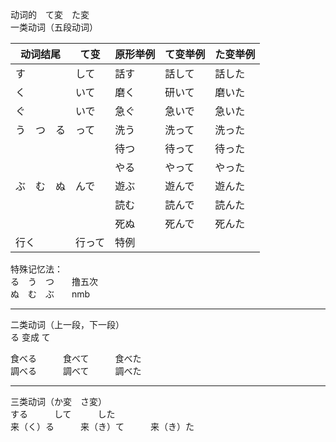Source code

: 动词的　て変　た変　  
一类动词（五段动词）

|动词结尾|て变|原形举例|て变举例|た变举例|
|-|-|-|-|-|
|す|して|話す|話して|話した|
|く|いて|磨く|研いて|磨いた|
|ぐ|いで|急ぐ|急いで|急いた|
|う　つ　る|って|洗う|洗って|洗った|
|　|　|待つ|待って|待った|
|　|　|やる|やって|やった|
|ぶ　む　ぬ|んで|遊ぶ|遊んで|遊んた|
|　|　|読む|読んで|読んた|
|　|　|死ぬ|死んで|死んた|
|行く|行って|特例|||

特殊记忆法：  
る　う　つ　　撸五次  
ぬ　む　ぶ　　nmb  

---
二类动词（上一段，下一段）  
る 变成 て  

食べる　　　食べて　　　食べた  
調べる　　　調べて　　　調べた

---
三类动词（か変　さ変）  
する　　　して　　　した  
来（く）る　　　来（き）て　　　来（き）た   

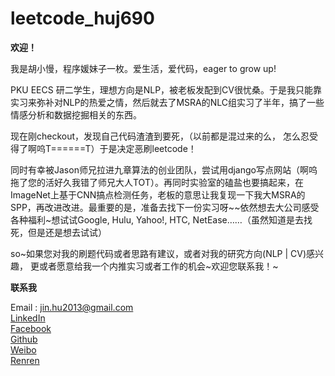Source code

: leetcode_huj690
===============

<strong>欢迎！</strong>

我是胡小慢，程序媛妹子一枚。爱生活，爱代码，eager to grow up!

PKU EECS 研二学生，理想方向是NLP，被老板发配到CV很忧桑。于是我只能靠实习来弥补对NLP的热爱之情，然后就去了MSRA的NLC组实习了半年，搞了一些情感分析和数据挖掘相关的东西。

现在刚checkout，发现自己代码渣渣到要死，（以前都是混过来的么， 怎么忍受得了啊呜T======T）于是决定恶刷leetcode！

同时有幸被Jason师兄拉进九章算法的创业团队，尝试用django写点网站（啊呜拖了您的活好久我错了师兄大人TOT）。再同时实验室的磕盐也要搞起来，在ImageNet上基于CNN搞点检测任务，老板的意思让我复现一下我大MSRA的SPP，再改进改进。最重要的是，准备去找下一份实习呀~~依然想去大公司感受各种福利~想试试Google, Hulu, Yahoo!, HTC, NetEase……（虽然知道是去找死，但是还是想去试试）

so~如果您对我的刷题代码或者思路有建议，或者对我的研究方向(NLP | CV)感兴趣， 更或者愿意给我一个内推实习或者工作的机会~欢迎您联系我！~

 

<strong>联系我</strong>

Email : jin.hu2013@gmail.com<br>
<a href = "http://cn.linkedin.com/in/huj690/">LinkedIn</a><br>
<a href = "http://facebook.com/huj690">Facebook</a><br>
<a href = "http://github.com/huj690">Github</a><br>
<a href = "http://weibo.com/huj690">Weibo</a><br>
<a href = "http://renren.com/huj690">Renren</a>
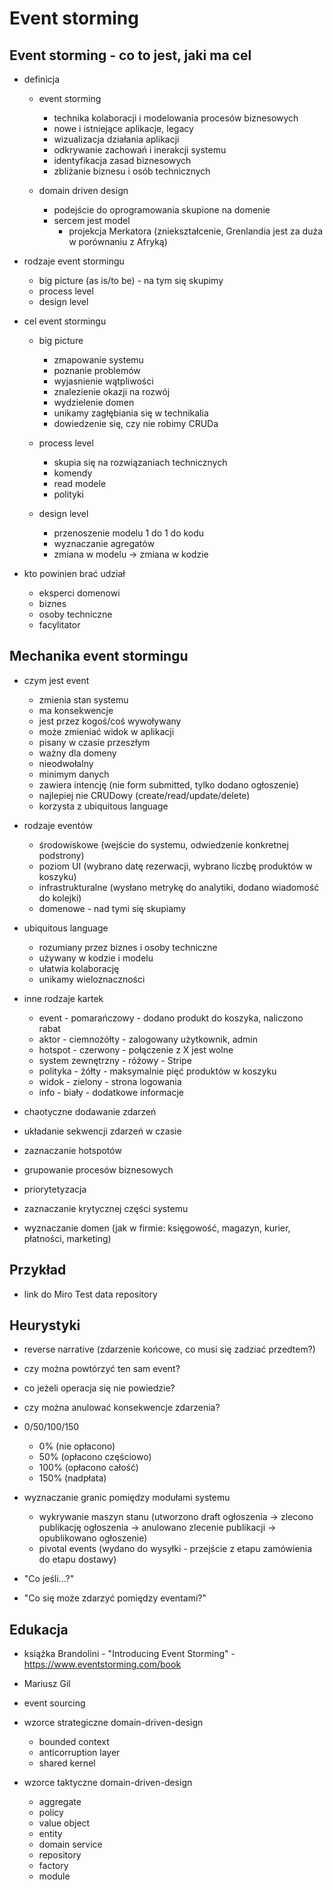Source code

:# Event storming

## Event storming - co to jest, jaki ma cel

- definicja
  - event storming
    - technika kolaboracji i modelowania procesów biznesowych
    - nowe i istniejące aplikacje, legacy
    - wizualizacja działania aplikacji
    - odkrywanie zachowań i inerakcji systemu
    - identyfikacja zasad biznesowych
    - zbliżanie biznesu i osób technicznych

  - domain driven design
    - podejście do oprogramowania skupione na domenie
    - sercem jest model
      - projekcja Merkatora (zniekształcenie, Grenlandia jest za duża w porównaniu z Afryką)

- rodzaje event stormingu
  - big picture (as is/to be) - na tym się skupimy
  - process level
  - design level

- cel event stormingu
  - big picture
    - zmapowanie systemu
    - poznanie problemów
    - wyjasnienie wątpliwości
    - znalezienie okazji na rozwój
    - wydzielenie domen
    - unikamy zagłębiania się w technikalia
    - dowiedzenie się, czy nie robimy CRUDa

  - process level
    - skupia się na rozwiązaniach technicznych
    - komendy
    - read modele
    - polityki

  - design level
    - przenoszenie modelu 1 do 1 do kodu
    - wyznaczanie agregatów
    - zmiana w modelu -> zmiana w kodzie

- kto powinien brać udział
  - eksperci domenowi
  - biznes
  - osoby techniczne
  - facylitator

## Mechanika event stormingu

- czym jest event
  - zmienia stan systemu
  - ma konsekwencje
  - jest przez kogoś/coś wywoływany
  - może zmieniać widok w aplikacji
  - pisany w czasie przeszłym
  - ważny dla domeny
  - nieodwołalny
  - minimym danych
  - zawiera intencję (nie form submitted, tylko dodano ogłoszenie)
  - najlepiej nie CRUDowy (create/read/update/delete)
  - korzysta z ubiquitous language

- rodzaje eventów
  - środowiskowe (wejście do systemu, odwiedzenie konkretnej podstrony)
  - poziom UI (wybrano datę rezerwacji, wybrano liczbę produktów w koszyku)
  - infrastrukturalne (wysłano metrykę do analytiki, dodano wiadomość do kolejki)
  - domenowe - nad tymi się skupiamy

- ubiquitous language
  - rozumiany przez biznes i osoby techniczne
  - używany w kodzie i modelu
  - ułatwia kolaborację
  - unikamy wieloznaczności

- inne rodzaje kartek
  - event - pomarańczowy - dodano produkt do koszyka, naliczono rabat
  - aktor - ciemnożółty - zalogowany użytkownik, admin
  - hotspot - czerwony - połączenie z X jest wolne
  - system zewnętrzny - różowy - Stripe
  - polityka - żółty - maksymalnie pięć produktów w koszyku
  - widok - zielony - strona logowania
  - info - biały - dodatkowe informacje

- chaotyczne dodawanie zdarzeń

- układanie sekwencji zdarzeń w czasie

- zaznaczanie hotspotów

- grupowanie procesów biznesowych

- priorytetyzacja

- zaznaczanie krytycznej części systemu

- wyznaczanie domen (jak w firmie: księgowość, magazyn, kurier, płatności, marketing)

## Przykład

- link do Miro Test data repository

## Heurystyki

- reverse narrative (zdarzenie końcowe, co musi się zadziać przedtem?)

- czy można powtórzyć ten sam event?

- co jeżeli operacja się nie powiedzie?

- czy można anulować konsekwencje zdarzenia?

- 0/50/100/150
  - 0% (nie opłacono)
  - 50% (opłacono częściowo)
  - 100% (opłacono całość)
  - 150% (nadpłata)

- wyznaczanie granic pomiędzy modułami systemu
  - wykrywanie maszyn stanu (utworzono draft ogłoszenia -> zlecono publikację ogłoszenia -> anulowano zlecenie publikacji -> opublikowano ogłoszenie)
  - pivotal events (wydano do wysyłki - przejście z etapu zamówienia do etapu dostawy)

- "Co jeśli...?"
- "Co się może zdarzyć pomiędzy eventami?"

## Edukacja

- książka Brandolini - "Introducing Event Storming" - https://www.eventstorming.com/book

- Mariusz Gil

- event sourcing

- wzorce strategiczne domain-driven-design
  - bounded context
  - anticorruption layer
  - shared kernel

- wzorce taktyczne domain-driven-design
  - aggregate
  - policy
  - value object
  - entity
  - domain service
  - repository
  - factory
  - module
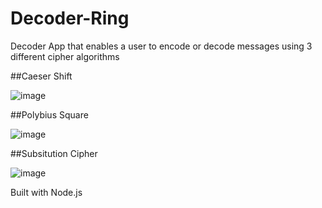 # Decoder-Ring

Decoder App that enables a user to encode or decode messages using 3 different cipher algorithms

##Caeser Shift

![image](https://user-images.githubusercontent.com/108180333/198869841-7bab22b4-f853-45f2-81d5-1a286dedf756.png)

##Polybius Square

![image](https://user-images.githubusercontent.com/108180333/198870160-4a337599-5ce9-415e-b674-906b591d6cf9.png)

##Subsitution Cipher

![image](https://user-images.githubusercontent.com/108180333/198869957-c461e2ab-3a93-490d-b915-c44f182b7642.png)

Built with Node.js

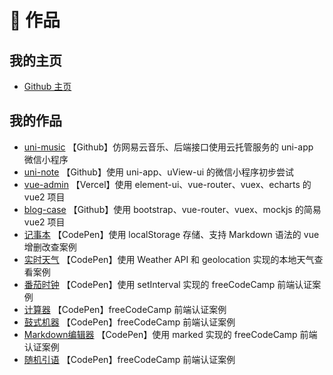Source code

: # 🎨 作品

## 我的主页

- [Github 主页](https://github.com/xugw-git)

## 我的作品

- [uni-music](https://github.com/xugw-git/uni-music) 【Github】仿网易云音乐、后端接口使用云托管服务的 uni-app 微信小程序
- [uni-note](https://github.com/xugw-git/uni-note) 【Github】使用 uni-app、uView-ui 的微信小程序初步尝试
- [vue-admin](https://vue-admin-mu.vercel.app/#/) 【Vercel】使用 element-ui、vue-router、vuex、echarts 的 vue2 项目
- [blog-case](https://github.com/xugw-git/blog-case) 【Github】使用 bootstrap、vue-router、vuex、mockjs 的简易 vue2 项目
- [记事本](https://codepen.io/xugw/full/poppMxP) 【CodePen】使用 localStorage 存储、支持 Markdown 语法的 vue 增删改查案例
- [实时天气](https://codepen.io/xugw/full/NWXXZoV) 【CodePen】使用 Weather API 和 geolocation 实现的本地天气查看案例
- [番茄时钟](https://codepen.io/xugw/full/VwyKyJo) 【CodePen】使用 setInterval 实现的 freeCodeCamp 前端认证案例
- [计算器](https://codepen.io/xugw/full/VwyKpEO) 【CodePen】freeCodeCamp 前端认证案例
- [鼓式机器](https://codepen.io/xugw/full/JjMKMzV) 【CodePen】freeCodeCamp 前端认证案例
- [Markdown编辑器](https://codepen.io/xugw/full/BaJKXNo) 【CodePen】使用 marked 实现的 freeCodeCamp 前端认证案例
- [随机引语](https://codepen.io/xugw/full/YzYLMOe) 【CodePen】freeCodeCamp 前端认证案例
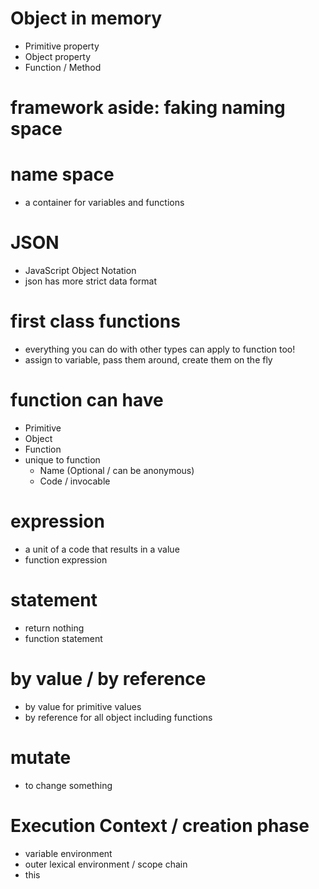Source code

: # Object in memory

- Primitive property
- Object property
- Function / Method

# framework aside: faking naming space

# name space

- a container for variables and functions

# JSON

- JavaScript Object Notation
- json has more strict data format

# first class functions

- everything you can do with other types can apply to function too!
- assign to variable, pass them around, create them on the fly

# function can have

- Primitive
- Object
- Function
- unique to function
  - Name (Optional / can be anonymous)
  - Code / invocable

# expression

- a unit of a code that results in a value
- function expression

# statement

- return nothing
- function statement

# by value / by reference

- by value for primitive values
- by reference for all object including functions

# mutate

- to change something

# Execution Context / creation phase

- variable environment
- outer lexical environment / scope chain
- this
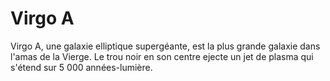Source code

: # Virgo A

Virgo A, une galaxie elliptique supergéante, est la plus grande galaxie dans
l'amas de la Vierge. Le trou noir en son centre ejecte un jet de plasma qui
s'étend sur 5 000 années-lumière.
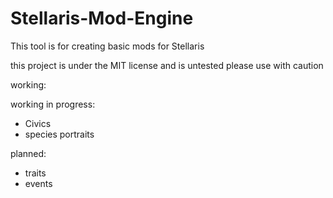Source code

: # Stellaris-Mod-Engine
This tool is for creating basic mods for Stellaris

this project is under the MIT license and is untested please use with caution

working:

working in progress:
- Civics
- species portraits

planned:
- traits
- events
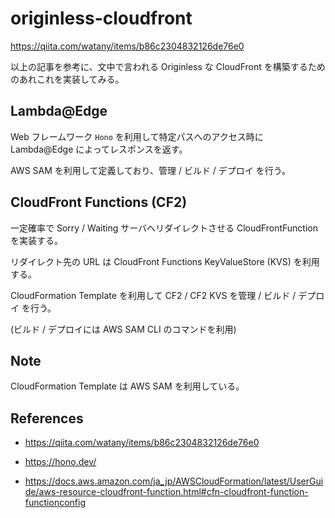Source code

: # originless-cloudfront

https://qiita.com/watany/items/b86c2304832126de76e0

以上の記事を参考に、文中で言われる Originless な CloudFront を構築するためのあれこれを実装してみる。

## Lambda@Edge

Web フレームワーク `Hono` を利用して特定パスへのアクセス時に Lambda@Edge によってレスポンスを返す。

AWS SAM を利用して定義しており、管理 / ビルド / デプロイ を行う。

## CloudFront Functions (CF2)

一定確率で Sorry / Waiting サーバへリダイレクトさせる CloudFrontFunction を実装する。

リダイレクト先の URL は CloudFront Functions KeyValueStore (KVS) を利用する。

CloudFormation Template を利用して CF2 / CF2 KVS を管理 / ビルド / デプロイ を行う。

(ビルド / デプロイには AWS SAM CLI のコマンドを利用)

## Note

CloudFormation Template は AWS SAM を利用している。

## References

- https://qiita.com/watany/items/b86c2304832126de76e0

- https://hono.dev/

- https://docs.aws.amazon.com/ja_jp/AWSCloudFormation/latest/UserGuide/aws-resource-cloudfront-function.html#cfn-cloudfront-function-functionconfig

- - -

## ASSIGNED TASK:
Bring together each line above where the string "konsekwencje" turns up.

## TASK ANSWER:
  - ma konsekwencje
- czy można anulować konsekwencje zdarzenia?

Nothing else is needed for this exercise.